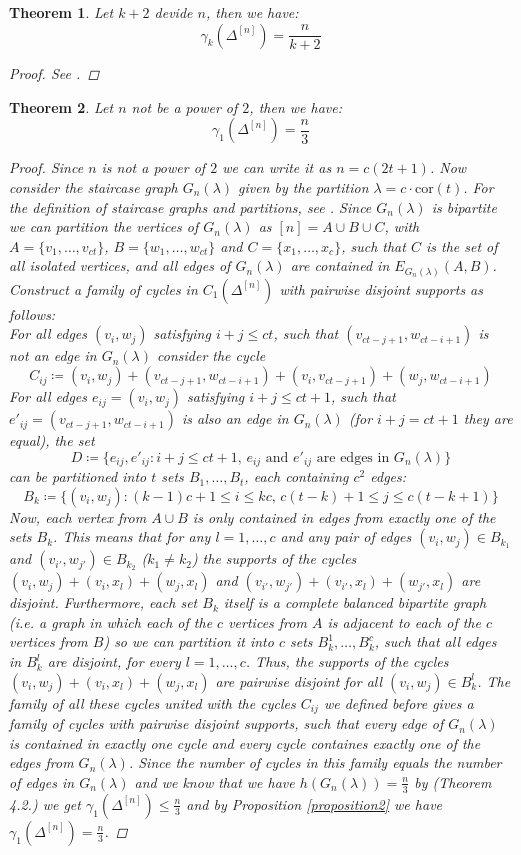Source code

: \documentclass{article}
\newtheorem{thm}{Theorem}[section]
\begin{document}
\begin{thm}\label{theorem2}
Let $k+2$ devide $n$, then we have:
\[
\gamma_k(\Delta^{[n]})=\frac{n}{k+2}
\]
\begin{proof}
See \cite{1}.
\end{proof}
\end{thm}

\begin{thm}\label{theorem3}
Let $n$ not be a power of $2$, then we have:
\[
\gamma_1(\Delta^{[n]})=\frac{n}{3}
\] 
\begin{proof}
Since $n$ is not a power of $2$ we can write it as $n=c(2t+1)$. Now consider the staircase graph $G_n(\lambda)$ given by the partition $\lambda=c\cdot\text{cor}(t)$. For the definition of staircase graphs and partitions, see \cite{2}. Since $G_n(\lambda)$ is bipartite we can partition the vertices of $G_n(\lambda)$ as $[n]=A\cup B\cup C$, with $A=\{v_1,\ldots,v_{ct}\}$, $B=\{w_1,\ldots,w_{ct}\}$ and $C=\{x_1,\ldots,x_c\}$, such that $C$ is the set of all isolated vertices, and all edges of $G_n(\lambda)$ are contained in $E_{G_n(\lambda)}(A,B)$. Construct a family of cycles in $C_1(\Delta^{[n]})$ with pairwise disjoint supports as follows:\\
For all edges $(v_i,w_j)$ satisfying $i+j\leq ct$, such that $(v_{ct-j+1},w_{ct-i+1})$ is not an edge in $G_n(\lambda)$ consider the cycle
\[
C_{ij}\coloneqq (v_i,w_j)+(v_{ct-j+1},w_{ct-i+1})+(v_i,v_{ct-j+1})+(w_j,w_{ct-i+1})
\]
For all edges $e_{ij}=(v_i,w_j)$ satisfying $i+j\leq ct+1$, such that $e'_{ij}=(v_{ct-j+1},w_{ct-i+1})$ is also an edge in $G_n(\lambda)$ (for $i+j=ct+1$ they are equal), the set
\[
D\coloneqq\{e_{ij}, e'_{ij}:i+j\leq ct+1\text{, }e_{ij}\text{ and }e'_{ij}\text{ are edges in }G_n(\lambda)\}
\] can be partitioned into $t$ sets $B_1,\ldots,B_t$, each containing $c^2$ edges:
\[
B_k\coloneqq\{(v_i,w_j):(k-1)c+1\leq i\leq kc\text{, }c(t-k)+1\leq j\leq c(t-k+1)\}
\]
Now, each vertex from $A\cup B$ is only contained in edges from exactly one of the sets $B_k$. This means that for any $l=1,\ldots,c$ and any pair of edges $(v_i,w_j)\in B_{k_1}$ and $(v_{i'},w_{j'})\in B_{k_2}$ ($k_1\neq k_2$) the supports of the cycles $(v_i,w_j)+(v_i,x_l)+(w_j,x_l)$ and $(v_{i'},w_{j'})+(v_{i'},x_l)+(w_{j'},x_l)$ are disjoint. Furthermore, each set $B_k$ itself is a complete balanced bipartite graph (i.e. a graph in which each of the $c$ vertices from $A$ is adjacent to each of the $c$ vertices from $B$) so we can partition it into $c$ sets $B_k^1,\ldots,B_k^c$, such that all edges in $B_k^l$ are disjoint, for every $l=1,\ldots,c$. Thus, the supports of the cycles $(v_i,w_j)+(v_i,x_l)+(w_j,x_l)$ are pairwise disjoint for all $(v_i,w_j)\in B_k^l$. The family of all these cycles united with the cycles $C_{ij}$ we defined before gives a family of cycles with pairwise disjoint supports, such that every edge of $G_n(\lambda)$ is contained in exactly one cycle and every cycle containes exactly one of the edges from $G_n(\lambda)$. Since the number of cycles in this family equals the number of edges in $G_n(\lambda)$ and we know that we have $h(G_n(\lambda))=\frac{n}{3}$ by \cite{2} (Theorem 4.2.) we get $\gamma_1(\Delta^{[n]})\leq\frac{n}{3}$ and by Proposition \ref{proposition2} we have $\gamma_1(\Delta^{[n]})=\frac{n}{3}$.

\end{proof}
\end{thm}
\end{document}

===============

» TASK DIRECTIONS: Each entry is to be given again exactly as it stands, with its pictures removed.

» ANSWER BELOW:
Source code

: \documentclass{article}
\newtheorem{thm}{Theorem}[section]
\begin{document}
\begin{thm}\label{theorem2}
Let $k+2$ devide $n$, then we have:
\[
\gamma_k(\Delta^{[n]})=\frac{n}{k+2}
\]
\begin{proof}
See \cite{1}.
\end{proof}
\end{thm}

\begin{thm}\label{theorem3}
Let $n$ not be a power of $2$, then we have:
\[
\gamma_1(\Delta^{[n]})=\frac{n}{3}
\] 
\begin{proof}
Since $n$ is not a power of $2$ we can write it as $n=c(2t+1)$. Now consider the staircase graph $G_n(\lambda)$ given by the partition $\lambda=c\cdot\text{cor}(t)$. For the definition of staircase graphs and partitions, see \cite{2}. Since $G_n(\lambda)$ is bipartite we can partition the vertices of $G_n(\lambda)$ as $[n]=A\cup B\cup C$, with $A=\{v_1,\ldots,v_{ct}\}$, $B=\{w_1,\ldots,w_{ct}\}$ and $C=\{x_1,\ldots,x_c\}$, such that $C$ is the set of all isolated vertices, and all edges of $G_n(\lambda)$ are contained in $E_{G_n(\lambda)}(A,B)$. Construct a family of cycles in $C_1(\Delta^{[n]})$ with pairwise disjoint supports as follows:\\
For all edges $(v_i,w_j)$ satisfying $i+j\leq ct$, such that $(v_{ct-j+1},w_{ct-i+1})$ is not an edge in $G_n(\lambda)$ consider the cycle
\[
C_{ij}\coloneqq (v_i,w_j)+(v_{ct-j+1},w_{ct-i+1})+(v_i,v_{ct-j+1})+(w_j,w_{ct-i+1})
\]
For all edges $e_{ij}=(v_i,w_j)$ satisfying $i+j\leq ct+1$, such that $e'_{ij}=(v_{ct-j+1},w_{ct-i+1})$ is also an edge in $G_n(\lambda)$ (for $i+j=ct+1$ they are equal), the set
\[
D\coloneqq\{e_{ij}, e'_{ij}:i+j\leq ct+1\text{, }e_{ij}\text{ and }e'_{ij}\text{ are edges in }G_n(\lambda)\}
\] can be partitioned into $t$ sets $B_1,\ldots,B_t$, each containing $c^2$ edges:
\[
B_k\coloneqq\{(v_i,w_j):(k-1)c+1\leq i\leq kc\text{, }c(t-k)+1\leq j\leq c(t-k+1)\}
\]
Now, each vertex from $A\cup B$ is only contained in edges from exactly one of the sets $B_k$. This means that for any $l=1,\ldots,c$ and any pair of edges $(v_i,w_j)\in B_{k_1}$ and $(v_{i'},w_{j'})\in B_{k_2}$ ($k_1\neq k_2$) the supports of the cycles $(v_i,w_j)+(v_i,x_l)+(w_j,x_l)$ and $(v_{i'},w_{j'})+(v_{i'},x_l)+(w_{j'},x_l)$ are disjoint. Furthermore, each set $B_k$ itself is a complete balanced bipartite graph (i.e. a graph in which each of the $c$ vertices from $A$ is adjacent to each of the $c$ vertices from $B$) so we can partition it into $c$ sets $B_k^1,\ldots,B_k^c$, such that all edges in $B_k^l$ are disjoint, for every $l=1,\ldots,c$. Thus, the supports of the cycles $(v_i,w_j)+(v_i,x_l)+(w_j,x_l)$ are pairwise disjoint for all $(v_i,w_j)\in B_k^l$. The family of all these cycles united with the cycles $C_{ij}$ we defined before gives a family of cycles with pairwise disjoint supports, such that every edge of $G_n(\lambda)$ is contained in exactly one cycle and every cycle containes exactly one of the edges from $G_n(\lambda)$. Since the number of cycles in this family equals the number of edges in $G_n(\lambda)$ and we know that we have $h(G_n(\lambda))=\frac{n}{3}$ by \cite{2} (Theorem 4.2.) we get $\gamma_1(\Delta^{[n]})\leq\frac{n}{3}$ and by Proposition \ref{proposition2} we have $\gamma_1(\Delta^{[n]})=\frac{n}{3}$.

\end{proof}
\end{thm}
\end{document}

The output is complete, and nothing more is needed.